> PROBLEM REQUIREMENTS
Look below for the line holding "were resampled into" and the line holding "interpolation to minimize". Transcribe exactly those lines and all lines between them, nothing more.

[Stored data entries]
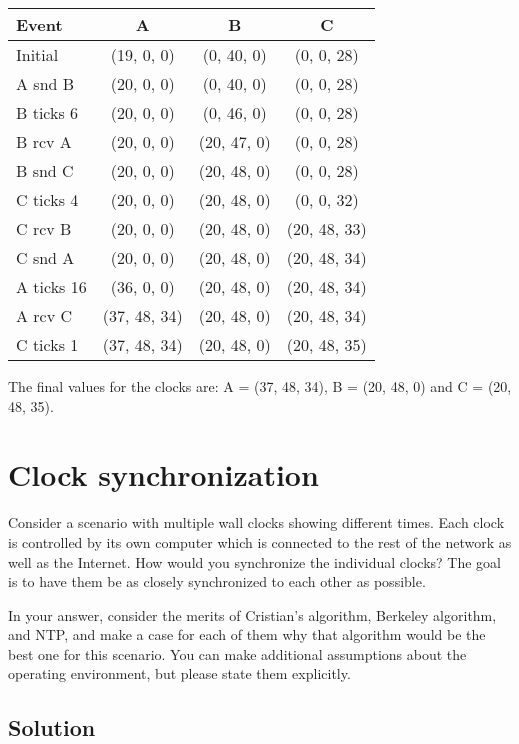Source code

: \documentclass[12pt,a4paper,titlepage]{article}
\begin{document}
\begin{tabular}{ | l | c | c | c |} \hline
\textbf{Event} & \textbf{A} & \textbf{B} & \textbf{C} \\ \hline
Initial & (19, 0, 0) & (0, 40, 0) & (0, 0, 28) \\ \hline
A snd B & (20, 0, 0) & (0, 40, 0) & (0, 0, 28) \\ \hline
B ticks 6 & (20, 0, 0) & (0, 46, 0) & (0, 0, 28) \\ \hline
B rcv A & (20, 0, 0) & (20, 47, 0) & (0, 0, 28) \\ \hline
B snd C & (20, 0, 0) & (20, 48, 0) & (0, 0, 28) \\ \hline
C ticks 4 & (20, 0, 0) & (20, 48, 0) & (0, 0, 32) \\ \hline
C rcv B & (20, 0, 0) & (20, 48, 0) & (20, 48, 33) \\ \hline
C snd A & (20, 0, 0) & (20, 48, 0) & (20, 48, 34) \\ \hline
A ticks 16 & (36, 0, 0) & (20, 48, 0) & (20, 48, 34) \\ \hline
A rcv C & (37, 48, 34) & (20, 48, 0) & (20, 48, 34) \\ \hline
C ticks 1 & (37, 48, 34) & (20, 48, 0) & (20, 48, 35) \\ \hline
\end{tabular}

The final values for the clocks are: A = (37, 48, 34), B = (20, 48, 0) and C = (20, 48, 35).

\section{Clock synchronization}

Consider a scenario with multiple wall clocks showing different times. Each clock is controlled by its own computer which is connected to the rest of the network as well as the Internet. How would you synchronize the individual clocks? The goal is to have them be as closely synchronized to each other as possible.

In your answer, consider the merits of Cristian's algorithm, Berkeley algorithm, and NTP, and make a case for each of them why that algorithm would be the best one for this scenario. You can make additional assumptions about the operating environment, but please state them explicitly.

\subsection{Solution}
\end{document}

...

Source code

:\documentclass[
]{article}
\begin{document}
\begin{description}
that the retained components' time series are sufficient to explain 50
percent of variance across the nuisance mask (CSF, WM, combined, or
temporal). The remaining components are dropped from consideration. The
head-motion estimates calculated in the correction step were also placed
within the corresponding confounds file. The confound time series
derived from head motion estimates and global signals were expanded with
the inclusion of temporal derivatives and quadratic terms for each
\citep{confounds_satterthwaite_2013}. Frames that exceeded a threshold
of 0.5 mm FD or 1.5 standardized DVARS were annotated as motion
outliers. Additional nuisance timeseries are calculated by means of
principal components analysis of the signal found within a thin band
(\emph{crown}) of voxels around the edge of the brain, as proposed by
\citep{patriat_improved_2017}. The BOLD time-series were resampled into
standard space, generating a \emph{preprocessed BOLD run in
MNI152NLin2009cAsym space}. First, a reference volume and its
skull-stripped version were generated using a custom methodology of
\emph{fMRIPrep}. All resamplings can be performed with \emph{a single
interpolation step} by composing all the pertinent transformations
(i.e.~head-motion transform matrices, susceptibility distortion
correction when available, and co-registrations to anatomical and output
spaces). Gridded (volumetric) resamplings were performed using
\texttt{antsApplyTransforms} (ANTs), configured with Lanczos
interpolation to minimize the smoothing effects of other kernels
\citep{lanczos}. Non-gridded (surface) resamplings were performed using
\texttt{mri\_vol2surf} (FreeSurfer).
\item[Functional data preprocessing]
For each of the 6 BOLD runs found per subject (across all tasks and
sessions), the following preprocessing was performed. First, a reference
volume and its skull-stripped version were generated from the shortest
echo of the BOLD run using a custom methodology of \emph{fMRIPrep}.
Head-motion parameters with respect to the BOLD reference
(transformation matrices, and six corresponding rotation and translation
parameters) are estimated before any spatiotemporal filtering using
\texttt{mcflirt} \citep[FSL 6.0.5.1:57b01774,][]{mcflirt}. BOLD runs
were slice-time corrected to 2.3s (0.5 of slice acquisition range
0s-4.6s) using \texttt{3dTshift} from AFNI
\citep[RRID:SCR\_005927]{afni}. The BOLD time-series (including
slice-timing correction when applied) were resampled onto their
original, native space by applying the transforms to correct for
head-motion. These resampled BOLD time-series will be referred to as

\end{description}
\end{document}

> PROBLEM SOLUTION
\citep{patriat_improved_2017}. The BOLD time-series were resampled into
standard space, generating a \emph{preprocessed BOLD run in
MNI152NLin2009cAsym space}. First, a reference volume and its
skull-stripped version were generated using a custom methodology of
\emph{fMRIPrep}. All resamplings can be performed with \emph{a single
interpolation step} by composing all the pertinent transformations
(i.e.~head-motion transform matrices, susceptibility distortion
correction when available, and co-registrations to anatomical and output
spaces). Gridded (volumetric) resamplings were performed using
\texttt{antsApplyTransforms} (ANTs), configured with Lanczos
interpolation to minimize the smoothing effects of other kernels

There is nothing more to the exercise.